Mais elle ne pouvait empêcher le gémissement de ses regards, la sueur de son front, le sursaut convulsif, aussitôt réprimé, de ses membres.
— Je n’ai pas mal, je me plains parce que je suis mal couchée, je me sens les cheveux en désordre, j’ai mal au cœur, je me suis cognée contre le mur.
Et ma mère, au pied du lit, rivée à cette souffrance comme si, à force de percer de son regard ce front douloureux, ce corps qui recelait le mal, elle eût dû finir par l’atteindre et l’emporter, ma mère disait :
— Non, ma petite maman, nous ne te laisserons pas souffrir comme ça, on va trouver quelque chose, prends patience une seconde, me permets-tu de t’embrasser sans que tu aies à bouger ?

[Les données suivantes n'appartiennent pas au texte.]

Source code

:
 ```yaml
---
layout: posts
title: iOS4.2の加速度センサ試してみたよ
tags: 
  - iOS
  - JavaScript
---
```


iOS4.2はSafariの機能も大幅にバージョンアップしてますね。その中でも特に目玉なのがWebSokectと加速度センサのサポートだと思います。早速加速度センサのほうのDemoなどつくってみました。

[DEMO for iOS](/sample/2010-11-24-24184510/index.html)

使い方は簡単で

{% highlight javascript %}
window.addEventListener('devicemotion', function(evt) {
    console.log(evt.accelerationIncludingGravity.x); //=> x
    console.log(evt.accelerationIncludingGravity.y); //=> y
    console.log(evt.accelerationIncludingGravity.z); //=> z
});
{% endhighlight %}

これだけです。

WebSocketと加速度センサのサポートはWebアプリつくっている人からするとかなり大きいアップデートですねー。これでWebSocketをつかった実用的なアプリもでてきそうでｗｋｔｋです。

Et penchée sur le lit, les jambes fléchissantes, à demi agenouillée, comme si, à force d’humilité, elle avait plus de chance de faire exaucer le don passionné d’elle-même, elle inclinait vers ma grand’mère toute sa vie dans son visage comme dans un ciboire qu’elle lui tendait, décoré en reliefs de fossettes et de plissements si passionnés, si désolés et si doux qu’on ne savait pas s’ils y étaient creusés par le ciseau d’un baiser, d’un sanglot ou d’un sourire. Ma grand’mère essayait, elle aussi, de tendre vers maman son visage. Il avait tellement changé que sans doute, si elle eût eu la force de sortir, on ne l’eût reconnue qu’à la plume de son chapeau. Ses traits, comme dans des séances de modelage, semblaient s’appliquer, dans un effort qui la détournait de tout le reste, à se conformer à certain modèle que nous ne connaissions pas. Ce travail de statuaire touchait à sa fin et, si la figure de ma grand’mère avait diminué, elle avait également durci. Les veines qui la traversaient semblaient celles, non pas d’un marbre, mais d’une pierre plus rugueuse. Toujours penchée en avant par la difficulté de respirer, en même temps que repliée sur elle-même par la fatigue, sa figure fruste, réduite, atrocement expressive, semblait, dans une sculpture primitive, presque préhistorique, la figure rude, violâtre, rousse, désespérée de quelque sauvage gardienne de tombeau. Mais toute l’œuvre n’était pas accomplie. Ensuite, il faudrait la briser, et puis, dans ce tombeau — qu’on avait si péniblement gardé, avec cette dure contraction — descendre.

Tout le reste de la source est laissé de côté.